◆ **WHAT IS BEING ASKED**
Exactly the lines from the one containing "que o próximo período não vai ser fácil" through the final line of the data are to be written out again, with nothing added.

◆ **AVAILABLE DATA**
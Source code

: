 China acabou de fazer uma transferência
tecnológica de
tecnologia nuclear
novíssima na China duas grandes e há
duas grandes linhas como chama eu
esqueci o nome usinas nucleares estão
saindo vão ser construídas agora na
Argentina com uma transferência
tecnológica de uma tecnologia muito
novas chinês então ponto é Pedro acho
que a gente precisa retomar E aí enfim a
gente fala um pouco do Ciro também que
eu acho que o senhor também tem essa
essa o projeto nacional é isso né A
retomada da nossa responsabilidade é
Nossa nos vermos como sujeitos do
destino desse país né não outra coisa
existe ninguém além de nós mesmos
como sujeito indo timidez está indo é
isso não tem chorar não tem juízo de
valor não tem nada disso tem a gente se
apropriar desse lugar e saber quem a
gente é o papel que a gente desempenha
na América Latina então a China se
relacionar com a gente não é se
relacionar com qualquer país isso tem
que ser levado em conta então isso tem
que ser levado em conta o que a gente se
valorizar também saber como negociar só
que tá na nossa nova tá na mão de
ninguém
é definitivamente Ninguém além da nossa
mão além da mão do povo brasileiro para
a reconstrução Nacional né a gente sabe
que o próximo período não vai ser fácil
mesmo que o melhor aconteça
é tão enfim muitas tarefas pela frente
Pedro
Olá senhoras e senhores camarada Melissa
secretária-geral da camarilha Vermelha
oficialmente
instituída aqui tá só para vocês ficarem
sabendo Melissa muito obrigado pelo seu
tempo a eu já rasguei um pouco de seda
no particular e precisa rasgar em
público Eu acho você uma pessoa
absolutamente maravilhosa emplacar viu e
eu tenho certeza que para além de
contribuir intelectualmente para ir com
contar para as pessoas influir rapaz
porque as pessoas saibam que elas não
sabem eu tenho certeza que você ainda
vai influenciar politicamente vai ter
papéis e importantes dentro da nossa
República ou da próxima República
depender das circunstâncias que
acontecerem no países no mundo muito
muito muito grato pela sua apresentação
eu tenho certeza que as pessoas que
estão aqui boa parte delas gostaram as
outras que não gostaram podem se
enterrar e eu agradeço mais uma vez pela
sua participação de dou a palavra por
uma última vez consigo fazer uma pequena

◆ **SOLVED PROBLEM**
que o próximo período não vai ser fácil
mesmo que o melhor aconteça
é tão enfim muitas tarefas pela frente
Pedro
Olá senhoras e senhores camarada Melissa
secretária-geral da camarilha Vermelha
oficialmente
instituída aqui tá só para vocês ficarem
sabendo Melissa muito obrigado pelo seu
tempo a eu já rasguei um pouco de seda
no particular e precisa rasgar em
público Eu acho você uma pessoa
absolutamente maravilhosa emplacar viu e
eu tenho certeza que para além de
contribuir intelectualmente para ir com
contar para as pessoas influir rapaz
porque as pessoas saibam que elas não
sabem eu tenho certeza que você ainda
vai influenciar politicamente vai ter
papéis e importantes dentro da nossa
República ou da próxima República
depender das circunstâncias que
acontecerem no países no mundo muito
muito muito grato pela sua apresentação
eu tenho certeza que as pessoas que
estão aqui boa parte delas gostaram as
outras que não gostaram podem se
enterrar e eu agradeço mais uma vez pela
sua participação de dou a palavra por
uma última vez consigo fazer uma pequena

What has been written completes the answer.